_REQUIREMENT_: Find the lines in the records that carry the word "would". Copy each one.

_STUDY MATERIAL_:

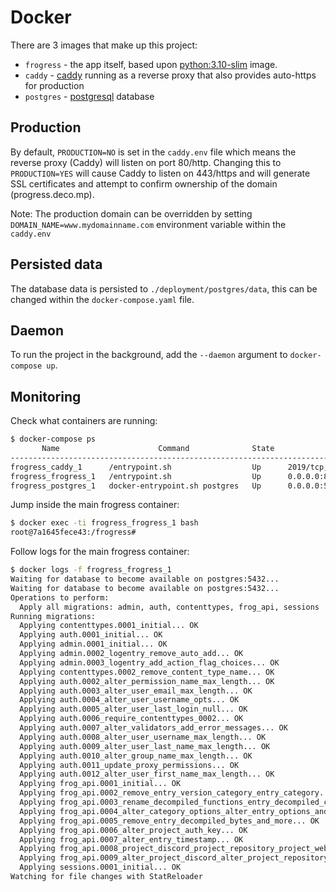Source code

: # Docker

There are 3 images that make up this project:

- `frogress` - the app itself, based upon [python:3.10-slim](https://hub.docker.com/_/python) image.
- `caddy` - [caddy](https://hub.docker.com/_/caddy) running as a reverse proxy that also provides auto-https for production
- `postgres` - [postgresql](https://hub.docker.com/_/postgres) database

## Production

By default, `PRODUCTION=NO` is set in the `caddy.env` file which means the reverse proxy (Caddy) will listen on port 80/http. Changing this to `PRODUCTION=YES` will cause Caddy to listen on 443/https and will generate SSL certificates and attempt to confirm ownership of the domain (progress.deco.mp).

Note: The production domain can be overridden by setting `DOMAIN_NAME=www.mydomainname.com` environment variable within the `caddy.env`

## Persisted data

The database data is persisted to `./deployment/postgres/data`, this can be changed within the `docker-compose.yaml` file.

## Daemon

To run the project in the background, add the `--daemon` argument to `docker-compose up`.

## Monitoring

Check what containers are running:
```sh
$ docker-compose ps
       Name                      Command              State                                        Ports                                      
----------------------------------------------------------------------------------------------------------------------------------------------
frogress_caddy_1      /entrypoint.sh                  Up      2019/tcp, 0.0.0.0:443->443/tcp,:::443->443/tcp, 0.0.0.0:80->80/tcp,:::80->80/tcp
frogress_frogress_1   /entrypoint.sh                  Up      0.0.0.0:8000->8000/tcp,:::8000->8000/tcp                                        
frogress_postgres_1   docker-entrypoint.sh postgres   Up      0.0.0.0:5432->5432/tcp,:::5432->5432/tcp  
```

Jump inside the main frogress container:
```sh
$ docker exec -ti frogress_frogress_1 bash
root@7a1645fece43:/frogress#
```

Follow logs for the main frogress container:
```sh
$ docker logs -f frogress_frogress_1
Waiting for database to become available on postgres:5432...
Waiting for database to become available on postgres:5432...
Operations to perform:
  Apply all migrations: admin, auth, contenttypes, frog_api, sessions
Running migrations:
  Applying contenttypes.0001_initial... OK
  Applying auth.0001_initial... OK
  Applying admin.0001_initial... OK
  Applying admin.0002_logentry_remove_auto_add... OK
  Applying admin.0003_logentry_add_action_flag_choices... OK
  Applying contenttypes.0002_remove_content_type_name... OK
  Applying auth.0002_alter_permission_name_max_length... OK
  Applying auth.0003_alter_user_email_max_length... OK
  Applying auth.0004_alter_user_username_opts... OK
  Applying auth.0005_alter_user_last_login_null... OK
  Applying auth.0006_require_contenttypes_0002... OK
  Applying auth.0007_alter_validators_add_error_messages... OK
  Applying auth.0008_alter_user_username_max_length... OK
  Applying auth.0009_alter_user_last_name_max_length... OK
  Applying auth.0010_alter_group_name_max_length... OK
  Applying auth.0011_update_proxy_permissions... OK
  Applying auth.0012_alter_user_first_name_max_length... OK
  Applying frog_api.0001_initial... OK
  Applying frog_api.0002_remove_entry_version_category_entry_category... OK
  Applying frog_api.0003_rename_decompiled_functions_entry_decompiled_chunks_and_more... OK
  Applying frog_api.0004_alter_category_options_alter_entry_options_and_more... OK
  Applying frog_api.0005_remove_entry_decompiled_bytes_and_more... OK
  Applying frog_api.0006_alter_project_auth_key... OK
  Applying frog_api.0007_alter_entry_timestamp... OK
  Applying frog_api.0008_project_discord_project_repository_project_website... OK
  Applying frog_api.0009_alter_project_discord_alter_project_repository_and_more... OK
  Applying sessions.0001_initial... OK
Watching for file changes with StatReloader
```
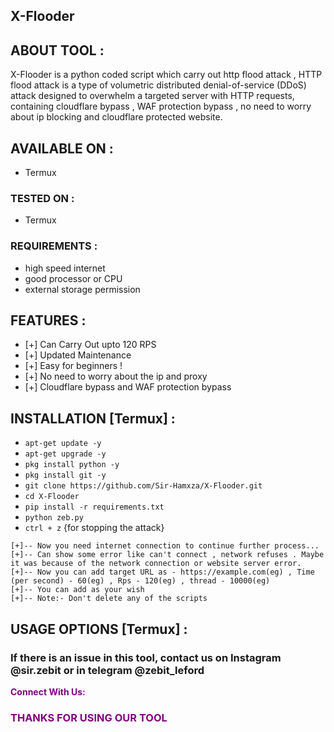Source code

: ## X-Flooder

## ABOUT TOOL :

 X-Flooder is a python coded script which carry out http flood attack , HTTP flood attack is a type of volumetric distributed denial-of-service (DDoS) attack designed to overwhelm a targeted server with HTTP requests, containing cloudflare bypass , WAF protection bypass , no need to worry about ip blocking and cloudflare protected website.

## AVAILABLE ON :

* Termux

### TESTED ON :

* Termux

### REQUIREMENTS :
* high speed internet
* good processor or CPU
* external storage permission

## FEATURES :
* [+] Can Carry Out upto 120 RPS 
* [+] Updated Maintenance 
* [+] Easy for beginners !
* [+] No need to worry about the ip and proxy 
* [+] Cloudflare bypass and WAF protection bypass

## INSTALLATION [Termux] :

* `apt-get update -y`
* `apt-get upgrade -y`
* `pkg install python -y`
* `pkg install git -y`
* `git clone https://github.com/Sir-Hamxza/X-Flooder.git`
* `cd X-Flooder`
* `pip install -r requirements.txt`
* `python zeb.py`
* `ctrl + z` {for stopping the attack}
```
[+]-- Now you need internet connection to continue further process...
[+]-- Can show some error like can't connect , network refuses . Maybe it was because of the network connection or website server error.
[+]-- Now you can add target URL as - https://example.com(eg) , Time (per second) - 60(eg) , Rps - 120(eg) , thread - 10000(eg)
[+]-- You can add as your wish 
[+]-- Note:- Don't delete any of the scripts 
```
## USAGE OPTIONS [Termux] :


### If there is an issue in this tool, contact us on Instagram @sir.zebit or in telegram @zebit_leford
<p style="color:purple"><b>Connect With Us:</b></p>


<h3 style="color:purple"> THANKS FOR USING OUR TOOL </h
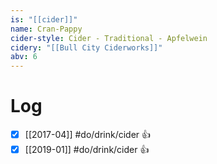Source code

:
 ```yaml
---
is: "[[cider]]"
name: Cran-Pappy
cider-style: Cider - Traditional - Apfelwein
cidery: "[[Bull City Ciderworks]]"
abv: 6
---
```


# Log
- [x] [[2017-04]] #do/drink/cider 👍
- [x] [[2019-01]] #do/drink/cider 👍
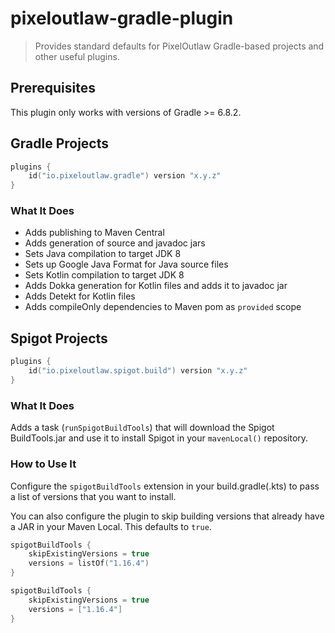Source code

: # pixeloutlaw-gradle-plugin

> Provides standard defaults for PixelOutlaw Gradle-based projects and other useful plugins.

## Prerequisites

This plugin only works with versions of Gradle >= 6.8.2.

## Gradle Projects

```kotlin
plugins {
    id("io.pixeloutlaw.gradle") version "x.y.z"
}
```

### What It Does

* Adds publishing to Maven Central
* Adds generation of source and javadoc jars
* Sets Java compilation to target JDK 8
* Sets up Google Java Format for Java source files
* Sets Kotlin compilation to target JDK 8
* Adds Dokka generation for Kotlin files and adds it to javadoc jar
* Adds Detekt for Kotlin files
* Adds compileOnly dependencies to Maven pom as `provided` scope

## Spigot Projects

```kotlin
plugins {
    id("io.pixeloutlaw.spigot.build") version "x.y.z"
}
```

### What It Does

Adds a task (`runSpigotBuildTools`) that will download the Spigot BuildTools.jar and use it to install
Spigot in your `mavenLocal()` repository.

### How to Use It

Configure the `spigotBuildTools` extension in your build.gradle(.kts) to pass a list of versions that you
want to install.

You can also configure the plugin to skip building versions that already have a JAR in your Maven Local. This defaults
to `true`.

```kotlin
spigotBuildTools {
    skipExistingVersions = true
    versions = listOf("1.16.4")
}
```
```groovy
spigotBuildTools {
    skipExistingVersions = true
    versions = ["1.16.4"]
}
```
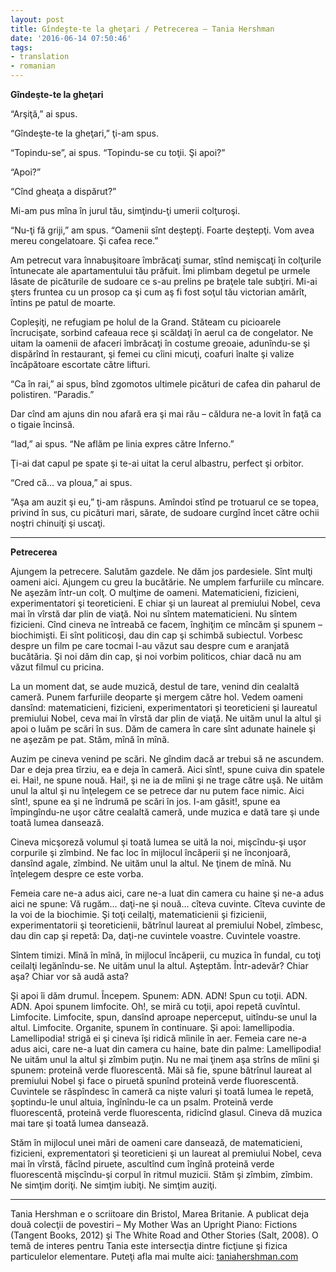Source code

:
 ```yaml
---
layout: post
title: Gîndeşte-te la gheţari / Petrecerea – Tania Hershman
date: '2016-06-14 07:50:46'
tags:
- translation
- romanian
---
```


**Gîndeşte-te la gheţari**

“Arşiţă,” ai spus.

“Gîndeşte-te la gheţari,” ţi-am spus.

“Topindu-se”, ai spus. “Topindu-se cu toţii. Şi apoi?”

“Apoi?”

“Cînd gheaţa a dispărut?”

Mi-am pus mîna în jurul tău, simţindu-ţi umerii colţuroşi.

“Nu-ţi fă griji,” am spus. “Oamenii sînt deştepţi. Foarte deştepţi. Vom avea mereu congelatoare. Şi cafea rece.”

Am petrecut vara înnabuşitoare îmbrăcaţi sumar, stînd nemişcaţi în colţurile întunecate ale apartamentului tău prăfuit. Îmi plimbam degetul pe urmele lăsate de picăturile de sudoare ce s-au prelins pe braţele tale subţiri. Mi-ai şters fruntea cu un prosop ca şi cum aş fi fost soţul tău victorian amărît, întins pe patul de moarte.

Copleşiţi, ne refugiam pe holul de la Grand. Stăteam cu picioarele încrucişate, sorbind cafeaua rece şi scăldaţi în aerul ca de congelator. Ne uitam la oamenii de afaceri îmbrăcaţi în costume greoaie, adunîndu-se şi dispărînd în restaurant, şi femei cu cîini micuţi, coafuri înalte şi valize încăpătoare escortate către lifturi.

“Ca în rai,” ai spus, bînd zgomotos ultimele picături de cafea din paharul de polistiren. “Paradis.”

Dar cînd am ajuns din nou afară era şi mai rău – căldura ne-a lovit în faţă ca o tigaie încinsă.

“Iad,” ai spus. “Ne aflăm pe linia expres către Inferno.”

Ţi-ai dat capul pe spate şi te-ai uitat la cerul albastru, perfect şi orbitor.

“Cred că… va ploua,” ai spus.

“Aşa am auzit şi eu,” ţi-am răspuns. Amîndoi stînd pe trotuarul ce se topea, privind în sus, cu picături mari, sărate, de sudoare curgînd încet către ochii noştri chinuiţi şi uscaţi.

_________________


**Petrecerea**

Ajungem la petrecere. Salutăm gazdele. Ne dăm jos pardesiele. Sînt mulţi oameni aici. Ajungem cu greu la bucătărie. Ne umplem farfuriile cu mîncare. Ne aşezăm într-un colţ. O mulţime de oameni. Matematicieni, fizicieni, experimentatori şi teoreticieni. E chiar şi un laureat al premiului Nobel, ceva mai în vîrstă dar plin de viaţă. Noi nu sîntem matematicieni. Nu sîntem fizicieni. Cînd cineva ne întreabă ce facem, înghiţim ce mîncăm şi spunem – biochimişti. Ei sînt politicoşi, dau din cap şi schimbă subiectul. Vorbesc despre un film pe care tocmai l-au văzut sau despre cum e aranjată bucătăria. Şi noi dăm din cap, şi noi vorbim politicos, chiar dacă nu am văzut filmul cu pricina.

La un moment dat, se aude muzică, destul de tare, venind din cealaltă cameră. Punem farfuriile deoparte şi mergem către hol. Vedem oameni dansînd: matematicieni, fizicieni, experimentatori şi teoreticieni şi laureatul premiului Nobel, ceva mai în vîrstă dar plin de viaţă. Ne uităm unul la altul şi apoi o luăm pe scări în sus. Dăm de camera în care sînt adunate hainele şi ne aşezăm pe pat. Stăm, mînă în mînă.

Auzim pe cineva venind pe scări. Ne gîndim dacă ar trebui să ne ascundem. Dar e deja prea tîrziu, ea e deja în cameră.
Aici sînt!, spune cuiva din spatele ei. Hai!, ne spune nouă. Hai!, şi ne ia de mîini şi ne trage către uşă. Ne uităm unul la altul şi nu înţelegem ce se petrece dar nu putem face nimic. Aici sînt!, spune ea şi ne îndrumă pe scări în jos. I-am găsit!, spune ea împingîndu-ne uşor către cealaltă cameră, unde muzica e dată tare şi unde toată lumea dansează.

Cineva micşoreză volumul şi toată lumea se uită la noi, mişcîndu-şi uşor corpurile şi zîmbind. Ne fac loc în mijlocul încăperii şi ne înconjoară, dansînd agale, zîmbind. Ne uităm unul la altul. Ne ţinem de mînă. Nu înţelegem despre ce este vorba.

Femeia care ne-a adus aici, care ne-a luat din camera cu haine şi ne-a adus aici ne spune: Vă rugăm… daţi-ne şi nouă… cîteva cuvinte. Cîteva cuvinte de la voi de la biochimie. Şi toţi ceilalţi, matematicienii şi fizicienii, experimentatorii şi teoreticienii, bătrînul laureat al premiului Nobel, zîmbesc, dau din cap şi repetă: Da, daţi-ne cuvintele voastre. Cuvintele voastre.

Sîntem timizi. Mînă în mînă, în mijlocul încăperii, cu muzica în fundal, cu toţi ceilalţi legănîndu-se. Ne uităm unul la altul. Aşteptăm. Într-adevăr? Chiar aşa? Chiar vor să audă asta?

Şi apoi îi dăm drumul. Începem. Spunem: ADN.
ADN! Spun cu toţii. ADN. ADN.
Apoi spunem limfocite.
Oh!, se miră cu toţii, apoi repetă cuvîntul. Limfocite. Limfocite, spun, dansînd aproape neperceput, uitîndu-se unul la altul. Limfocite.
Organite, spunem în continuare. Şi apoi: lamellipodia.
Lamellipodia! strigă ei şi cineva îşi ridică mîinile în aer. Femeia care ne-a adus aici, care ne-a luat din camera cu haine, bate din palme: Lamellipodia! Ne uităm unul la altul şi zîmbim puţin. Nu ne mai ţinem aşa strîns de mîini şi spunem: proteină verde fluorescentă. Măi să fie, spune bătrînul laureat al premiului Nobel şi face o piruetă spunînd proteină verde fluorescentă. Cuvintele se răspîndesc în cameră ca nişte valuri şi toată lumea le repetă, şoptindu-le unul altuia, îngînîndu-le ca un psalm. Proteină verde fluorescentă, proteină verde fluorescenta, ridicînd glasul. Cineva dă muzica mai tare şi toată lumea dansează.

Stăm în mijlocul unei mări de oameni care dansează, de matematicieni, fizicieni, exprementatori şi teoreticieni şi un laureat al premiului Nobel, ceva mai în vîrstă, făcînd piruete, ascultînd cum îngînă proteină verde fluorescentă mişcîndu-şi corpul în ritmul muzicii. Stăm şi zîmbim, zîmbim. Ne simţim doriţi. Ne simţim iubiţi. Ne simţim auziţi.

_________________

Tania Hershman e o scriitoare din Bristol, Marea Britanie. A publicat deja două colecţii de povestiri – My Mother Was an Upright Piano: Fictions (Tangent Books, 2012) şi The White Road and Other Stories (Salt, 2008). O temă de interes pentru Tania este intersecţia dintre ficţiune şi fizica particulelor elementare. Puteţi afla mai multe aici: [taniahershman.com](http://taniahershman.com)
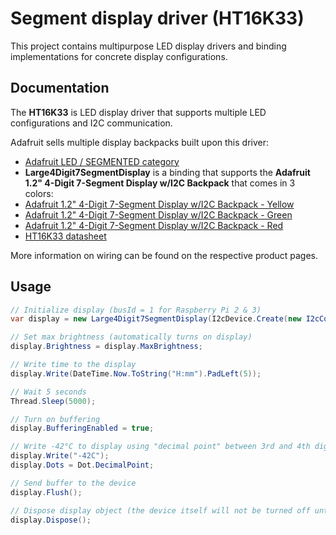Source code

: # Segment display driver (HT16K33)

This project contains multipurpose LED display drivers and binding implementations for concrete display configurations.

## Documentation

The **HT16K33** is LED display driver that supports multiple LED configurations and I2C communication.

Adafruit sells multiple display backpacks built upon this driver:

- [Adafruit LED / SEGMENTED category](https://www.adafruit.com/category/103)
- **Large4Digit7SegmentDisplay** is a binding that supports the **Adafruit 1.2" 4-Digit 7-Segment Display w/I2C Backpack** that comes in 3 colors:
- [Adafruit 1.2" 4-Digit 7-Segment Display w/I2C Backpack - Yellow](https://www.adafruit.com/product/1268)
- [Adafruit 1.2" 4-Digit 7-Segment Display w/I2C Backpack - Green](https://www.adafruit.com/product/1269)
- [Adafruit 1.2" 4-Digit 7-Segment Display w/I2C Backpack - Red](https://www.adafruit.com/product/1270)
- [HT16K33 datasheet](https://cdn-shop.adafruit.com/datasheets/ht16K33v110.pdf)

More information on wiring can be found on the respective product pages.

## Usage

```csharp
// Initialize display (busId = 1 for Raspberry Pi 2 & 3)
var display = new Large4Digit7SegmentDisplay(I2cDevice.Create(new I2cConnectionSettings(busId: 1, address: Ht16k33.DefaultI2cAddress));

// Set max brightness (automatically turns on display)
display.Brightness = display.MaxBrightness;

// Write time to the display
display.Write(DateTime.Now.ToString("H:mm").PadLeft(5));

// Wait 5 seconds
Thread.Sleep(5000);

// Turn on buffering
display.BufferingEnabled = true;

// Write -42°C to display using "decimal point" between 3rd and 4th digit as the ° character
display.Write("-42C");
display.Dots = Dot.DecimalPoint;

// Send buffer to the device
display.Flush();

// Dispose display object (the device itself will not be turned off until powered down)
display.Dispose();
```
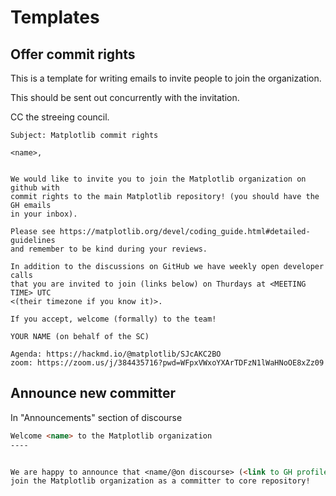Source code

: # Templates

## Offer commit rights

This is a template for writing emails to invite people to join the organization.

This should be sent out concurrently with the invitation.

CC the streeing council.



```
Subject: Matplotlib commit rights

<name>,


We would like to invite you to join the Matplotlib organization on github with
commit rights to the main Matplotlib repository! (you should have the GH emails
in your inbox).

Please see https://matplotlib.org/devel/coding_guide.html#detailed-guidelines
and remember to be kind during your reviews.

In addition to the discussions on GitHub we have weekly open developer calls
that you are invited to join (links below) on Thurdays at <MEETING TIME> UTC
<(their timezone if you know it)>.

If you accept, welcome (formally) to the team!

YOUR NAME (on behalf of the SC)

Agenda: https://hackmd.io/@matplotlib/SJcAKC2BO
zoom: https://zoom.us/j/384435716?pwd=WFpxVWxoYXArTDFzN1lWaHNoOE8xZz09
```

## Announce new committer

In "Announcements" section of discourse

```md
Welcome <name> to the Matplotlib organization
----


We are happy to announce that <name/@on discourse> (<link to GH profile>) has accepted an invitation to
join the Matplotlib organization as a committer to core repository!
```
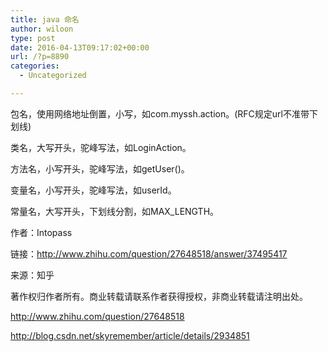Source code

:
 ```yaml
---
title: java 命名
author: wiloon
type: post
date: 2016-04-13T09:17:02+00:00
url: /?p=8890
categories:
  - Uncategorized

---
```

包名，使用网络地址倒置，小写，如com.myssh.action。(RFC规定url不准带下划线)
  
类名，大写开头，驼峰写法，如LoginAction。
  
方法名，小写开头，驼峰写法，如getUser()。
  
变量名，小写开头，驼峰写法，如userId。
  
常量名，大写开头，下划线分割，如MAX_LENGTH。

作者：Intopass
  
链接：http://www.zhihu.com/question/27648518/answer/37495417
  
来源：知乎
  
著作权归作者所有。商业转载请联系作者获得授权，非商业转载请注明出处。


http://www.zhihu.com/question/27648518

http://blog.csdn.net/skyremember/article/details/2934851
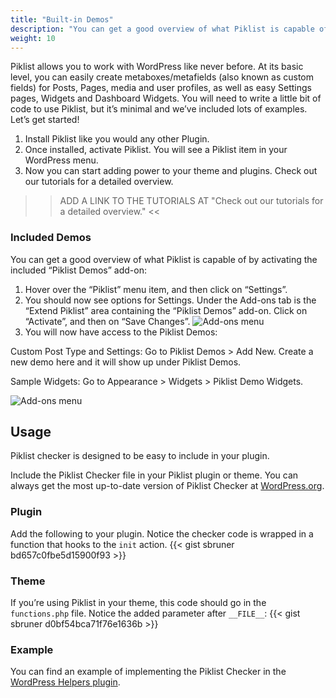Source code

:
 ```yaml
---
title: "Built-in Demos"
description: "You can get a good overview of what Piklist is capable of by activating the included “Piklist Demos” add-on."
weight: 10
---
```

Piklist allows you to work with WordPress like never before. At its basic level, you can easily create metaboxes/metafields (also known as custom fields) for Posts, Pages, media and user profiles, as well as easy Settings pages, Widgets and Dashboard Widgets. You will need to write a little bit of code to use Piklist, but it’s minimal and we’ve included lots of examples. Let’s get started!

1. Install Piklist like you would any other Plugin.
2. Once installed, activate Piklist. You will see a Piklist item in your WordPress menu.
3. Now you can start adding power to your theme and plugins. Check out our tutorials for a detailed overview.

>> ADD A LINK TO THE TUTORIALS AT "Check out our tutorials for a detailed overview." <<

### Included Demos
You can get a good overview of what Piklist is capable of by activating the included “Piklist Demos” add-on:

1. Hover over the “Piklist” menu item, and then click on “Settings”.
2. You should now see options for Settings. Under the Add-ons tab is the “Extend Piklist” area containing the “Piklist Demos” add-on. Click on “Activate”, and then on “Save Changes”.
![Add-ons menu](/images/add-ons-menu.png)
3. You will now have access to the Piklist Demos:

Custom Post Type and Settings: Go to Piklist Demos > Add New. Create a new demo here and it will show up under Piklist Demos.

Sample Widgets: Go to Appearance > Widgets > Piklist Demo Widgets.

![Add-ons menu](/images/demos.jpg)




## Usage
Piklist checker is designed to be easy to include in your plugin.

Include the Piklist Checker file in your Piklist plugin or theme. You can always get the most up-to-date version of Piklist Checker at <a href="http://plugins.svn.wordpress.org/piklist/assets/class-piklist-checker.php">WordPress.org</a>.

### Plugin
Add the following to your plugin. Notice the checker code is wrapped in a function that hooks to the ``init`` action.
{{< gist sbruner bd657c0fbe5d15900f93 >}}

### Theme
If you’re using Piklist in your theme, this code should go in the ``functions.php`` file. Notice the added parameter after ``__FILE__``:
{{< gist sbruner d0bf54bca71f76e1636b >}}

### Example
You can find an example of implementing the Piklist Checker in the <a href="https://wordpress.org/plugins/wp-helpers/">WordPress Helpers plugin</a>.
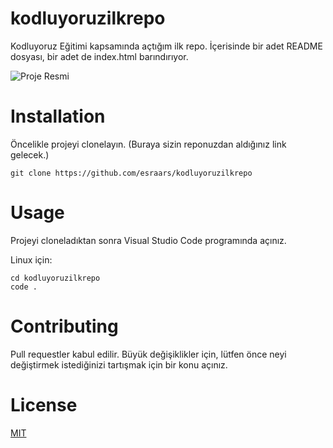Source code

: # kodluyoruzilkrepo

Kodluyoruz Eğitimi kapsamında açtığım ilk repo. İçerisinde bir adet README dosyası, bir adet de index.html barındırıyor.

![Proje Resmi](https://resimlink.com/-dCsk4xgwfLu)

# Installation


Öncelikle projeyi clonelayın. (Buraya sizin reponuzdan aldığınız link gelecek.)

```
git clone https://github.com/esraars/kodluyoruzilkrepo

```
# Usage

Projeyi cloneladıktan sonra Visual Studio Code programında açınız.

Linux için:
```
cd kodluyoruzilkrepo
code .

```
# Contributing

Pull requestler kabul edilir. Büyük değişiklikler için, lütfen önce neyi değiştirmek istediğinizi tartışmak için bir konu açınız.

# License

[MIT](https://choosealicense.com/licenses/mit/)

_RESPONSE BELOW_:
We would like to invite you to join the Matplotlib organization on github with
1. Install Piklist like you would any other Plugin.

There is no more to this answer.